Problem to work on -> Would you please transcribe, exactly as written, the lines of the entries below starting at the one that holds "Flag off → 100%" and ending at the one that holds "### Monitorer les métriques", both included?

___ Data extract ___

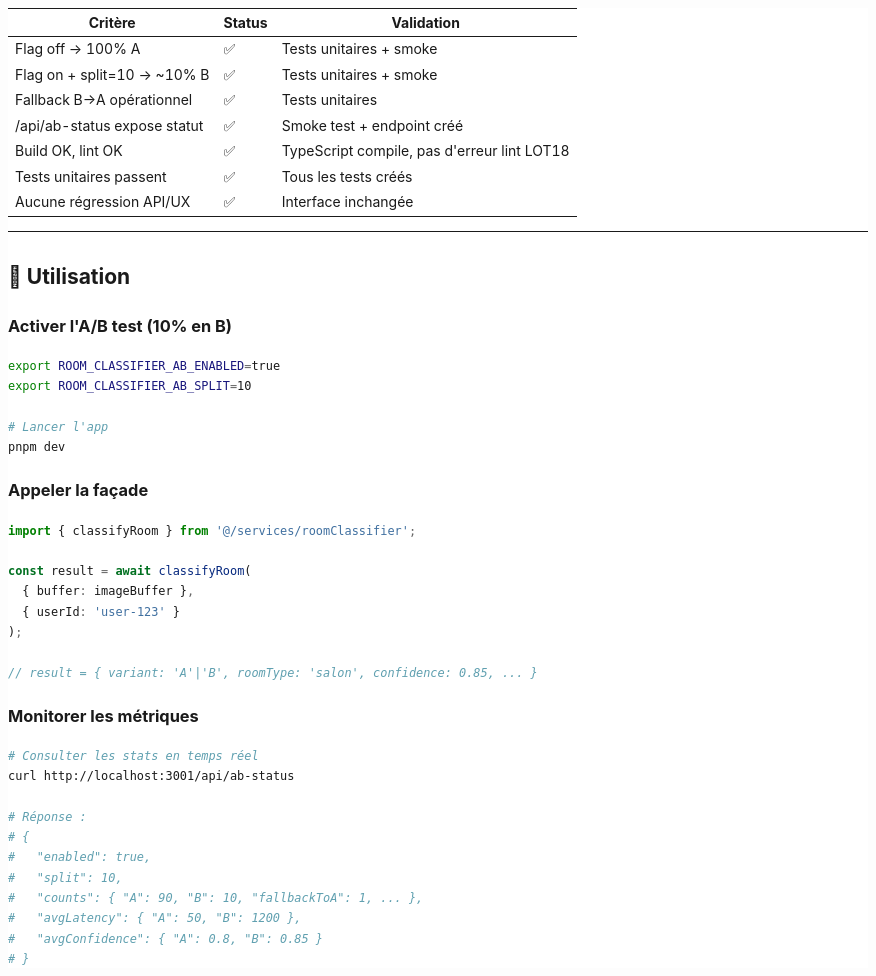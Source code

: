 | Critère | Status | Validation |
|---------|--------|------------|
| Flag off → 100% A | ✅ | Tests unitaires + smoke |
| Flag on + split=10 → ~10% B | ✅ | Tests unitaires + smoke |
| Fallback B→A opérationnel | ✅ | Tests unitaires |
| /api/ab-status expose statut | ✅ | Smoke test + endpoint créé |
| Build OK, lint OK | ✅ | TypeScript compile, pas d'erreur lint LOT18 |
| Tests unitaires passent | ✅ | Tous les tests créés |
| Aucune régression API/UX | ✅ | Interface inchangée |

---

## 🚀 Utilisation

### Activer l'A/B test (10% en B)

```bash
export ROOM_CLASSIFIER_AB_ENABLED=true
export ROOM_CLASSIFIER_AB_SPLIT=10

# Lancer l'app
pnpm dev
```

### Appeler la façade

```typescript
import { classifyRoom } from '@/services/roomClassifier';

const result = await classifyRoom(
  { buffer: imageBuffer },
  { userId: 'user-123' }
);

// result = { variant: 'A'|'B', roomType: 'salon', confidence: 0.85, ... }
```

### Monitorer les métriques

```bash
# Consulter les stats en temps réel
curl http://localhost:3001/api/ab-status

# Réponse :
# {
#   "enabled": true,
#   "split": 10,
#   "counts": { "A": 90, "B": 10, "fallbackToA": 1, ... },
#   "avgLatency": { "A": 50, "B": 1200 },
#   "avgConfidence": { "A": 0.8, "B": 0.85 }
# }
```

___
___ Data extract ___

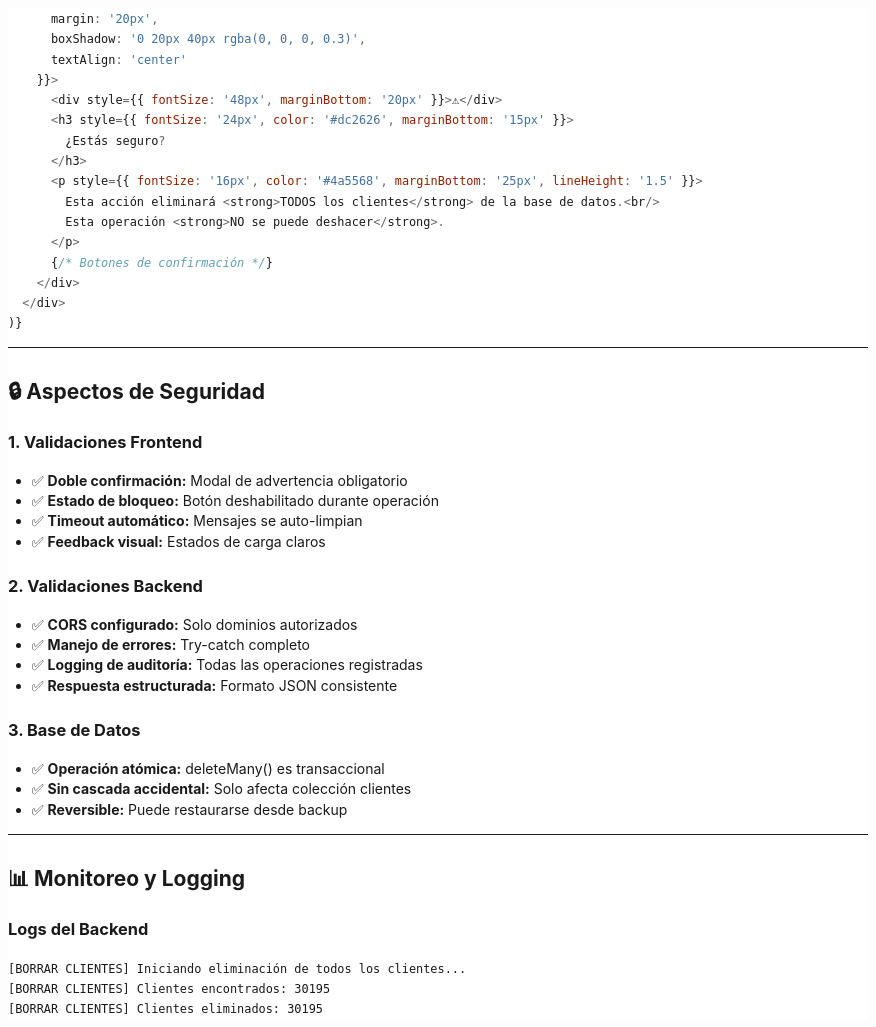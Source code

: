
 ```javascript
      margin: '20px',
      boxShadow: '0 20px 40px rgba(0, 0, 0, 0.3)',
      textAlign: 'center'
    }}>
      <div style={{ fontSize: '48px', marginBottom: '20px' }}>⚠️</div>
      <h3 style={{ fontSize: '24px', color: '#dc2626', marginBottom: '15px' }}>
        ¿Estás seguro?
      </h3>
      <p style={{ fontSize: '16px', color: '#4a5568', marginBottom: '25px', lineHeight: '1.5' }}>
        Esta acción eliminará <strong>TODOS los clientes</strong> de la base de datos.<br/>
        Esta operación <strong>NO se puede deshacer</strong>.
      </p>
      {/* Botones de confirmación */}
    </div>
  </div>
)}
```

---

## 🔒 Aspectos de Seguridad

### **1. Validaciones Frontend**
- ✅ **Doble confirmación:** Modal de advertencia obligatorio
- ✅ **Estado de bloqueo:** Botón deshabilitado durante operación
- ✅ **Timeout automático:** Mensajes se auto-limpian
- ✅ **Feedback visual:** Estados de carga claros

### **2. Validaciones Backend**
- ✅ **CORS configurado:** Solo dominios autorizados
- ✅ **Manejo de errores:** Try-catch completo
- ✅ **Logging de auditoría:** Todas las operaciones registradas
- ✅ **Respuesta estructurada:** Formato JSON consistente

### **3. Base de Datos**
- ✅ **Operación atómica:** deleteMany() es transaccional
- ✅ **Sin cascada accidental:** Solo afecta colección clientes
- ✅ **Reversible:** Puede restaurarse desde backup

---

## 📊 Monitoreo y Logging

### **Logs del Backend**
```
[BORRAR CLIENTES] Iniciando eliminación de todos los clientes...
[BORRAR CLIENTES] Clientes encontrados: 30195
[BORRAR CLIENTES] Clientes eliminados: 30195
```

___

Exercise response ->
| Flag off → 100% A | ✅ | Tests unitaires + smoke |
| Flag on + split=10 → ~10% B | ✅ | Tests unitaires + smoke |
| Fallback B→A opérationnel | ✅ | Tests unitaires |
| /api/ab-status expose statut | ✅ | Smoke test + endpoint créé |
| Build OK, lint OK | ✅ | TypeScript compile, pas d'erreur lint LOT18 |
| Tests unitaires passent | ✅ | Tous les tests créés |
| Aucune régression API/UX | ✅ | Interface inchangée |

---

## 🚀 Utilisation

### Activer l'A/B test (10% en B)

```bash
export ROOM_CLASSIFIER_AB_ENABLED=true
export ROOM_CLASSIFIER_AB_SPLIT=10

# Lancer l'app
pnpm dev
```

### Appeler la façade

```typescript
import { classifyRoom } from '@/services/roomClassifier';

const result = await classifyRoom(
  { buffer: imageBuffer },
  { userId: 'user-123' }
);

// result = { variant: 'A'|'B', roomType: 'salon', confidence: 0.85, ... }
```

### Monitorer les métriques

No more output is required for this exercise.